_Given entries:_
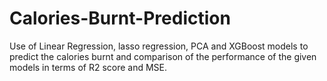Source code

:# Calories-Burnt-Prediction
Use of Linear Regression, lasso regression, PCA and XGBoost models to predict the calories burnt and comparison of the performance of the given models in terms of R2 score and MSE.
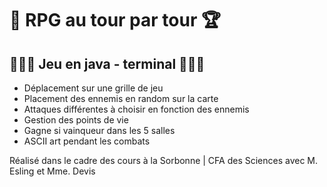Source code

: # 🏰 RPG au tour par tour 🏆

## 👻🧙‍♂️ Jeu en java - terminal 🧙‍♂️👻

- Déplacement sur une grille de jeu
- Placement des ennemis en random sur la carte 
- Attaques différentes à choisir en fonction des ennemis
- Gestion des points de vie 
- Gagne si vainqueur dans les 5 salles 
- ASCII art pendant les combats 


Réalisé dans le cadre des cours à la Sorbonne | CFA des Sciences avec M. Esling et Mme. Devis
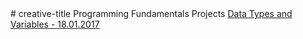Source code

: <body background="https://softuni.bg/Files/Images/SoftUni-Wallpaper-1920-1080.png">
# creative-title
Programming Fundamentals Projects
<a href="https://github.com/badjok3/creative-title/tree/master/dataTypes"> Data Types and Variables - 18.01.2017</a> 
</body>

_Task to carry out:_ Line count for the word "https": tally the lines of the records above that hold it and give only that figure.

_Answer to this problem:_ 2